Different floating point result with optimization enabled - compiler bug?

Asked 22/9, 2011 at 15:44 Answered 15/6, 2018 at 17:21

120

The below code works on Visual Studio 2008 with and without optimization. But it only works on g++ without optimization (O0).

#include <cstdlib>
#include <iostream>
#include <cmath>

double round(double v, double digit)
{
    double pow = std::pow(10.0, digit);
    double t = v * pow;
    //std::cout << "t:" << t << std::endl;
    double r = std::floor(t + 0.5);
    //std::cout << "r:" << r << std::endl;
    return r / pow;
}

int main(int argc, char *argv[])
{
    std::cout << round(4.45, 1) << std::endl;
    std::cout << round(4.55, 1) << std::endl;
}

The output should be:

4.5
4.6

But g++ with optimization (O1 - O3) will output:

4.5
4.5

If I add the volatile keyword before t, it works, so might there be some kind of optimization bug?

Test on g++ 4.1.2, and 4.4.4.

Here is the result on ideone: http://ideone.com/Rz937

And the option I test on g++ is simple:

g++ -O2 round.cpp

The more interesting result, even I turn on /fp:fast option on Visual Studio 2008, the result still is correct.

Further question:

I was wondering, should I always turn on the -ffloat-store option?

Because the g++ version I tested is shipped with CentOS/Red Hat Linux 5 and CentOS/Redhat 6.

I compiled many of my programs under these platforms, and I am worried it will cause unexpected bugs inside my programs. It seems a little difficult to investigate all my C++ code and used libraries whether they have such problems. Any suggestion?

Is anyone interested in why even /fp:fast turned on, Visual Studio 2008 still works? It seems like Visual Studio 2008 is more reliable at this problem than g++?

Cogitate answered 22/9, 2011 at 15:44 Comment(15)

FWIW, I'm getting the correct output with g++ 4.5.0 using MinGW. – Fair 22/9, 2011 at 15:51

I get 4.5 4.6 for all cases. What's your g++ version? I have g++ (Debian 4.3.2-1.1) 4.3.2 – Mantling 22/9, 2011 at 15:51

@Bear: I can't reproduce that with GCC 4.5.3 or 4.6.1, on x86 or x86_64. (Bur I have no idea if this is a bug or just one of the many nasties about floating points.) – Killebrew 22/9, 2011 at 15:52

This works as expected with GCC 4.4.3 and 4.6.1 on x86 with or without -std=c++0x and with any of -O0, -O1, -O2 and -O3. – Slowdown 22/9, 2011 at 15:52

I'm unable to reproduce this with g++ 4.4.3 on 64-bit Ubuntu 10.04. This prints out 4.5 4.6 with and without -O1..-O3. – Revolt 22/9, 2011 at 15:52

FYI: gcc 4.6.1 (20110409) produces correct results in Linux. – Yettayetti 22/9, 2011 at 15:52

g++ 4.6.1, results are correct with, and without optimizations. – Araujo 22/9, 2011 at 15:52

On g++ (Ubuntu/Linaro 4.5.2-8ubuntu4) 4.5.2 I get the correct output (g++ -O3 x.cpp, same for -O[012]) – Peccavi 22/9, 2011 at 15:53

I wonder if this has something to do with it: gcc.gnu.org/gcc-4.5/changes.html "GCC has been integrated with the MPC library.
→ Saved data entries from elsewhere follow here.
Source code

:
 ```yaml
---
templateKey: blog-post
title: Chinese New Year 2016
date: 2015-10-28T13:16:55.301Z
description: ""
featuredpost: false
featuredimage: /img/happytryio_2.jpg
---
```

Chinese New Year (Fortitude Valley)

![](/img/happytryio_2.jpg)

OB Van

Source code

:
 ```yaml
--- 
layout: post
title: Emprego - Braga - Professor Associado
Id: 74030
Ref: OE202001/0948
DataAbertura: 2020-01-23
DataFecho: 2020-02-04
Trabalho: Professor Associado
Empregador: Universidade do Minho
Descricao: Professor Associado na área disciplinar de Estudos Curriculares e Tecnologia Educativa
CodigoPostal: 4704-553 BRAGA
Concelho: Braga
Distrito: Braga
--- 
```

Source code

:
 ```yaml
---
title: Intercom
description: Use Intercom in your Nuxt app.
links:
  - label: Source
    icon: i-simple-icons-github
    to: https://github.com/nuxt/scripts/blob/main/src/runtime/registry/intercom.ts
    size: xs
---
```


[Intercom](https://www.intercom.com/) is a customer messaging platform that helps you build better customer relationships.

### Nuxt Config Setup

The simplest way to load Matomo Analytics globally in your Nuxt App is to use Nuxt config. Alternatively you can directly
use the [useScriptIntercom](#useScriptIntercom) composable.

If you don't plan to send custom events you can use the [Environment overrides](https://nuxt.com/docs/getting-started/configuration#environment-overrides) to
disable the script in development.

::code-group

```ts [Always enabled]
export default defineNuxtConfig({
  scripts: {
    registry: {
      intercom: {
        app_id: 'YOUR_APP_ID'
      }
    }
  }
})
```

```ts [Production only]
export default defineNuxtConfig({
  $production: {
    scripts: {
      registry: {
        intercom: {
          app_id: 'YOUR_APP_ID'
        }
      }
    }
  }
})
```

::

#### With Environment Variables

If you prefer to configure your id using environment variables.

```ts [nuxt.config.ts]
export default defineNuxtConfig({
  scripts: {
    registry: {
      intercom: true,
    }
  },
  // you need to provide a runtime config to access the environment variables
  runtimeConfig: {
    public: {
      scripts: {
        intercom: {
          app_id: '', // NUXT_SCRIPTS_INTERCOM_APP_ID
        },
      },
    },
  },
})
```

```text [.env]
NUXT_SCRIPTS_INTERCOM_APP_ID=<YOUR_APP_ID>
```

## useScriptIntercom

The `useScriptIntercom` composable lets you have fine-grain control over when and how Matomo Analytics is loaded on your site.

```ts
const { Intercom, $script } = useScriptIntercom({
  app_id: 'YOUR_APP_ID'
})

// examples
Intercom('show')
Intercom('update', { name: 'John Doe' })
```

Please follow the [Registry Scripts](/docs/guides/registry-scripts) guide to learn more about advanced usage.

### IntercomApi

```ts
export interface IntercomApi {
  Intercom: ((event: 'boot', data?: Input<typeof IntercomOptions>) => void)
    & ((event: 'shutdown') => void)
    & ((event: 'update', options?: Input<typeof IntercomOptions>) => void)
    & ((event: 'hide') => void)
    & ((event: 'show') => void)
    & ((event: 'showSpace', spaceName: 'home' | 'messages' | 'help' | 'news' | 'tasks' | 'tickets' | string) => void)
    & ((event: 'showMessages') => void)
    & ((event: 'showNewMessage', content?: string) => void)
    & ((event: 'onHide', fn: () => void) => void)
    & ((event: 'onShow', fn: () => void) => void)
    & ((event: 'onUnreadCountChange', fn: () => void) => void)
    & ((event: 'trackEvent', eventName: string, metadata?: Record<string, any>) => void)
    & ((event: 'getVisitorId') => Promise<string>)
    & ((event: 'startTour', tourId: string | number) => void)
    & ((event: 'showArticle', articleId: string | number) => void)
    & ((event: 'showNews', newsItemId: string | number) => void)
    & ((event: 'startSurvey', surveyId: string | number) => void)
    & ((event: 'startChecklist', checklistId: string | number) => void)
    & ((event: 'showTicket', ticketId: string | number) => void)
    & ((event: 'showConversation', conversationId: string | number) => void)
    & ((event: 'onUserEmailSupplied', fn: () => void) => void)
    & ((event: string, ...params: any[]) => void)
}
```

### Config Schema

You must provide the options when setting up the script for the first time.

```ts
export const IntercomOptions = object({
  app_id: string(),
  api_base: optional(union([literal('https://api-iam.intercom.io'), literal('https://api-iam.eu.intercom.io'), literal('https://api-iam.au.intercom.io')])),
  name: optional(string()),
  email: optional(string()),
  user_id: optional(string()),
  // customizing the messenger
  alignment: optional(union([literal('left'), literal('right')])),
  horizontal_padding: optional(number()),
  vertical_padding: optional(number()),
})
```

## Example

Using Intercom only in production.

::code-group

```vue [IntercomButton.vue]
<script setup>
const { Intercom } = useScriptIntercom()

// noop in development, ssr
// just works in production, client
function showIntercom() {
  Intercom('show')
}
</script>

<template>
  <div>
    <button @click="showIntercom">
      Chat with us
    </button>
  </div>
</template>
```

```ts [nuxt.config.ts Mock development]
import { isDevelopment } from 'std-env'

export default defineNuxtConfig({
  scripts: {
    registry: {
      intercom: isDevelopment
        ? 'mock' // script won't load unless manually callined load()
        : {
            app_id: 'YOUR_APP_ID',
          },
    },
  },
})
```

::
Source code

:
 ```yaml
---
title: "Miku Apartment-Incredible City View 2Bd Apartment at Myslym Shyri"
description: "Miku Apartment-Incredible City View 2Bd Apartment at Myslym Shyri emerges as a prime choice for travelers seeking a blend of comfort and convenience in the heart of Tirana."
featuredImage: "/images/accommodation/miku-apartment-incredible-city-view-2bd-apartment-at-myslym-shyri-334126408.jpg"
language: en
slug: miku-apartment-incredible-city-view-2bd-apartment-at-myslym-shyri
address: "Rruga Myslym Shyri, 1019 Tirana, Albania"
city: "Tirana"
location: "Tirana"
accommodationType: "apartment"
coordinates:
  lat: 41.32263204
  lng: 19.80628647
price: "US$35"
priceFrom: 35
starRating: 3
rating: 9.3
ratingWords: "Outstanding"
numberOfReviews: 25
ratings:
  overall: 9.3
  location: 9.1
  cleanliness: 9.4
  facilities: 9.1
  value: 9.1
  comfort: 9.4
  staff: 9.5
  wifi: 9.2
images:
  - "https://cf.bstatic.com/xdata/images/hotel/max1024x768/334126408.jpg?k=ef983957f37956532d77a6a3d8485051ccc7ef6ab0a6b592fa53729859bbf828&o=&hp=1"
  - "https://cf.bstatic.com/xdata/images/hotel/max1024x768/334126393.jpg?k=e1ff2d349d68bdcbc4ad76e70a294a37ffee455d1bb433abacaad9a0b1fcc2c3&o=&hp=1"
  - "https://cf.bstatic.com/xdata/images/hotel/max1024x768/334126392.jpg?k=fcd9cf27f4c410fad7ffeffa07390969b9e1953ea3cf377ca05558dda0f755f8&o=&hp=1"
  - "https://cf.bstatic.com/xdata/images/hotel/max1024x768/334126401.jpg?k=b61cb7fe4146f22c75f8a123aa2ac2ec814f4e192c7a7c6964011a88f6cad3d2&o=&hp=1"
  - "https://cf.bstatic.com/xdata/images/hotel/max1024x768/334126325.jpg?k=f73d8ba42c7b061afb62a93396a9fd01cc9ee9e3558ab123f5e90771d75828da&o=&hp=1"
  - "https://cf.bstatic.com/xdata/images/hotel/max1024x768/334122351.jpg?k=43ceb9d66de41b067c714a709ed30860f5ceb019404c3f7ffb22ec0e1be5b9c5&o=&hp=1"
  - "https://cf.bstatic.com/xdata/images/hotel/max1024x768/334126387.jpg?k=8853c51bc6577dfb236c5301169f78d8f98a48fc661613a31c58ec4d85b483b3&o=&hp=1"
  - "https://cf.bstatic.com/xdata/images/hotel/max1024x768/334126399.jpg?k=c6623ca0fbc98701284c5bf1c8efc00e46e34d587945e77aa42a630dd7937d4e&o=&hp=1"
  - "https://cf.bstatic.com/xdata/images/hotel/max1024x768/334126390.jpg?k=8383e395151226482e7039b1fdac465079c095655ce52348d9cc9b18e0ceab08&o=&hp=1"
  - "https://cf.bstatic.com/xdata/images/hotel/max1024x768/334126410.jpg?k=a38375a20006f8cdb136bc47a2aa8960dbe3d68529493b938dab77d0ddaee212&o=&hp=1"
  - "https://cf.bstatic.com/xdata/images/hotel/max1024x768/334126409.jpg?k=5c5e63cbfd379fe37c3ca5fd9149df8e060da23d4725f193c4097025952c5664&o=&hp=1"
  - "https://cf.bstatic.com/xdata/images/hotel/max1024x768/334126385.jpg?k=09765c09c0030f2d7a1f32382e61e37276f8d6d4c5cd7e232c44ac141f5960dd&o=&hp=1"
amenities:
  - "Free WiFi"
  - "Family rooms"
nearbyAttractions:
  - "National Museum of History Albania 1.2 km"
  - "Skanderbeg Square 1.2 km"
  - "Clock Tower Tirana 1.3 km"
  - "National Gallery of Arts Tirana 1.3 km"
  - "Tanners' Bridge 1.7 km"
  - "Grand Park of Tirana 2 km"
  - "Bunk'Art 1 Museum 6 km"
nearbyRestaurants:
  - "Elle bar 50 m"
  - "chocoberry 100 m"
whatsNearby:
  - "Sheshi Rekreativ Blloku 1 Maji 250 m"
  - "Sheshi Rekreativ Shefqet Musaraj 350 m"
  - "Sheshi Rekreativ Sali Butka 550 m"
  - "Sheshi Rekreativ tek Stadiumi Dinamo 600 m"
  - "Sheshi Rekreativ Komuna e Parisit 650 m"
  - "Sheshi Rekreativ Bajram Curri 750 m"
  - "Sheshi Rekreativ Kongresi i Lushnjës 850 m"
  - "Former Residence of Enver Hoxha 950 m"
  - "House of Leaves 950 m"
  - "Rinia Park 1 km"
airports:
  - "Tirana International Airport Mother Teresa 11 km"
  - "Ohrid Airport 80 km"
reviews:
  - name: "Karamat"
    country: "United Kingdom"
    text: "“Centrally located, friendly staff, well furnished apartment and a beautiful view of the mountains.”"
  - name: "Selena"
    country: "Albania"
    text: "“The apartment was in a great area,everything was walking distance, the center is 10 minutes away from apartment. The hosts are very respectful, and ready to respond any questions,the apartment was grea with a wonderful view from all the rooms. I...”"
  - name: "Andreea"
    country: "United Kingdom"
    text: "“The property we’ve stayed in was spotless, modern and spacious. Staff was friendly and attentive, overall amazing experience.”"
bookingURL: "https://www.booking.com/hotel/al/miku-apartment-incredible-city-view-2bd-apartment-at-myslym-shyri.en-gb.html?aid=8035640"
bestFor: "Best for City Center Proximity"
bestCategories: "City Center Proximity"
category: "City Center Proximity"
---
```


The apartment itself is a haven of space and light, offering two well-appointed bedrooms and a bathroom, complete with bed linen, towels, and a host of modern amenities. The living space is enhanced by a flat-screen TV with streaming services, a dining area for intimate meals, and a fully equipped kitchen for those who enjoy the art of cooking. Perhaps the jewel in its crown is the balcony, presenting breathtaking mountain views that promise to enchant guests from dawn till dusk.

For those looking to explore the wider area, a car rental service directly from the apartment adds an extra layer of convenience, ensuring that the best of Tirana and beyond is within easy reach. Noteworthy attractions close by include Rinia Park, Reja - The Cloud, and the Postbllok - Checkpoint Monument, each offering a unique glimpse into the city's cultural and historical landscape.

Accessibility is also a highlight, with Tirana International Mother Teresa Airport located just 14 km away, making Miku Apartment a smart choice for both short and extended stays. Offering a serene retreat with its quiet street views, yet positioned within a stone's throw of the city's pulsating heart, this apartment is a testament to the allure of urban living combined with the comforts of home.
This allows GCC to evaluate complex arithmetic at compile time more accurately." – Denims 22/9, 2011 at 15:53

ideone uses 4.3.4 ideone.com/b8VXg – Denims 22/9, 2011 at 15:54

You should keep in my mind that your routine is unlikely to work reliably with all sort of output. In contrast to rounding a double to an integer, this is vulnerable to the fact that not all real numbers can be represented so you should expect to get more bugs like this one. – Brianna 22/9, 2011 at 16:1

To those who can't reproduce the bug: do not uncomment the commented out debug stmts, they affect the result. – Costrel 22/9, 2011 at 16:19

Couldn't reproduce on gcc-4.5.1. – Flyover 22/9, 2011 at 17:44

Amusingly enough, I encountered something like this problem in 2006. Then, I was directed to the following bug report: http://gcc.gnu.org/bugzilla/show_bug.cgi?id=323. – Ratel 22/9, 2011 at 19:44

I could reproduce it on x86_64 Linux with the correct flags, see answer below. – Eulaheulalee 15/6, 2018 at 17:22

Intel x86 processors use 80-bit extended precision internally, whereas double is normally 64-bit wide. Different optimization levels affect how often floating point values from CPU get saved into memory and thus rounded from 80-bit precision to 64-bit precision.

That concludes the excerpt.